### AIM OF THE TASK
Pictures aside, write out every record exactly as it appears.

### Document images with source code
BEGIN

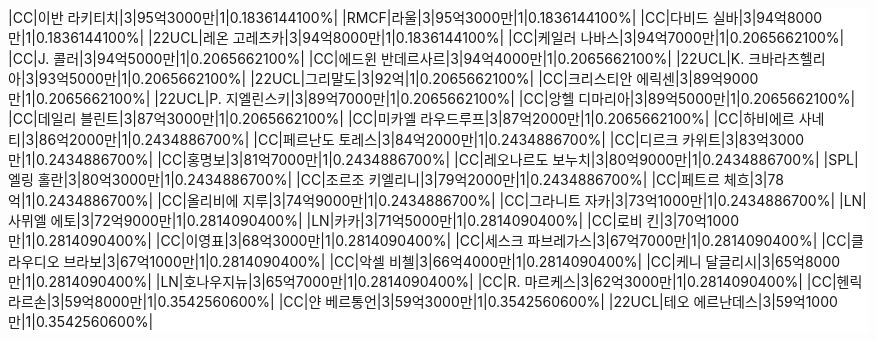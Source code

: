 |CC|이반 라키티치|3|95억3000만|1|0.1836144100%|
|RMCF|라울|3|95억3000만|1|0.1836144100%|
|CC|다비드 실바|3|94억8000만|1|0.1836144100%|
|22UCL|레온 고레츠카|3|94억8000만|1|0.1836144100%|
|CC|케일러 나바스|3|94억7000만|1|0.2065662100%|
|CC|J. 콜러|3|94억5000만|1|0.2065662100%|
|CC|에드윈 반데르사르|3|94억4000만|1|0.2065662100%|
|22UCL|K. 크바라츠헬리아|3|93억5000만|1|0.2065662100%|
|22UCL|그리말도|3|92억|1|0.2065662100%|
|CC|크리스티안 에릭센|3|89억9000만|1|0.2065662100%|
|22UCL|P. 지엘린스키|3|89억7000만|1|0.2065662100%|
|CC|앙헬 디마리아|3|89억5000만|1|0.2065662100%|
|CC|데일리 블린트|3|87억3000만|1|0.2065662100%|
|CC|미카엘 라우드루프|3|87억2000만|1|0.2065662100%|
|CC|하비에르 사네티|3|86억2000만|1|0.2434886700%|
|CC|페르난도 토레스|3|84억2000만|1|0.2434886700%|
|CC|디르크 카위트|3|83억3000만|1|0.2434886700%|
|CC|홍명보|3|81억7000만|1|0.2434886700%|
|CC|레오나르도 보누치|3|80억9000만|1|0.2434886700%|
|SPL|엘링 홀란|3|80억3000만|1|0.2434886700%|
|CC|조르조 키엘리니|3|79억2000만|1|0.2434886700%|
|CC|페트르 체흐|3|78억|1|0.2434886700%|
|CC|올리비에 지루|3|74억9000만|1|0.2434886700%|
|CC|그라니트 자카|3|73억1000만|1|0.2434886700%|
|LN|사뮈엘 에토|3|72억9000만|1|0.2814090400%|
|LN|카카|3|71억5000만|1|0.2814090400%|
|CC|로비 킨|3|70억1000만|1|0.2814090400%|
|CC|이영표|3|68억3000만|1|0.2814090400%|
|CC|세스크 파브레가스|3|67억7000만|1|0.2814090400%|
|CC|클라우디오 브라보|3|67억1000만|1|0.2814090400%|
|CC|악셀 비첼|3|66억4000만|1|0.2814090400%|
|CC|케니 달글리시|3|65억8000만|1|0.2814090400%|
|LN|호나우지뉴|3|65억7000만|1|0.2814090400%|
|CC|R. 마르케스|3|62억3000만|1|0.2814090400%|
|CC|헨릭 라르손|3|59억8000만|1|0.3542560600%|
|CC|얀 베르통언|3|59억3000만|1|0.3542560600%|
|22UCL|테오 에르난데스|3|59억1000만|1|0.3542560600%|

END

### REPLY
Source code

: |CC|이반 라키티치|3|95억3000만|1|0.1836144100%|
|RMCF|라울|3|95억3000만|1|0.1836144100%|
|CC|다비드 실바|3|94억8000만|1|0.1836144100%|
|22UCL|레온 고레츠카|3|94억8000만|1|0.1836144100%|
|CC|케일러 나바스|3|94억7000만|1|0.2065662100%|
|CC|J. 콜러|3|94억5000만|1|0.2065662100%|
|CC|에드윈 반데르사르|3|94억4000만|1|0.2065662100%|
|22UCL|K. 크바라츠헬리아|3|93억5000만|1|0.2065662100%|
|22UCL|그리말도|3|92억|1|0.2065662100%|
|CC|크리스티안 에릭센|3|89억9000만|1|0.2065662100%|
|22UCL|P. 지엘린스키|3|89억7000만|1|0.2065662100%|
|CC|앙헬 디마리아|3|89억5000만|1|0.2065662100%|
|CC|데일리 블린트|3|87억3000만|1|0.2065662100%|
|CC|미카엘 라우드루프|3|87억2000만|1|0.2065662100%|
|CC|하비에르 사네티|3|86억2000만|1|0.2434886700%|
|CC|페르난도 토레스|3|84억2000만|1|0.2434886700%|
|CC|디르크 카위트|3|83억3000만|1|0.2434886700%|
|CC|홍명보|3|81억7000만|1|0.2434886700%|
|CC|레오나르도 보누치|3|80억9000만|1|0.2434886700%|
|SPL|엘링 홀란|3|80억3000만|1|0.2434886700%|
|CC|조르조 키엘리니|3|79억2000만|1|0.2434886700%|
|CC|페트르 체흐|3|78억|1|0.2434886700%|
|CC|올리비에 지루|3|74억9000만|1|0.2434886700%|
|CC|그라니트 자카|3|73억1000만|1|0.2434886700%|
|LN|사뮈엘 에토|3|72억9000만|1|0.2814090400%|
|LN|카카|3|71억5000만|1|0.2814090400%|
|CC|로비 킨|3|70억1000만|1|0.2814090400%|
|CC|이영표|3|68억3000만|1|0.2814090400%|
|CC|세스크 파브레가스|3|67억7000만|1|0.2814090400%|
|CC|클라우디오 브라보|3|67억1000만|1|0.2814090400%|
|CC|악셀 비첼|3|66억4000만|1|0.2814090400%|
|CC|케니 달글리시|3|65억8000만|1|0.2814090400%|
|LN|호나우지뉴|3|65억7000만|1|0.2814090400%|
|CC|R. 마르케스|3|62억3000만|1|0.2814090400%|
|CC|헨릭 라르손|3|59억8000만|1|0.3542560600%|
|CC|얀 베르통언|3|59억3000만|1|0.3542560600%|
|22UCL|테오 에르난데스|3|59억1000만|1|0.3542560600%|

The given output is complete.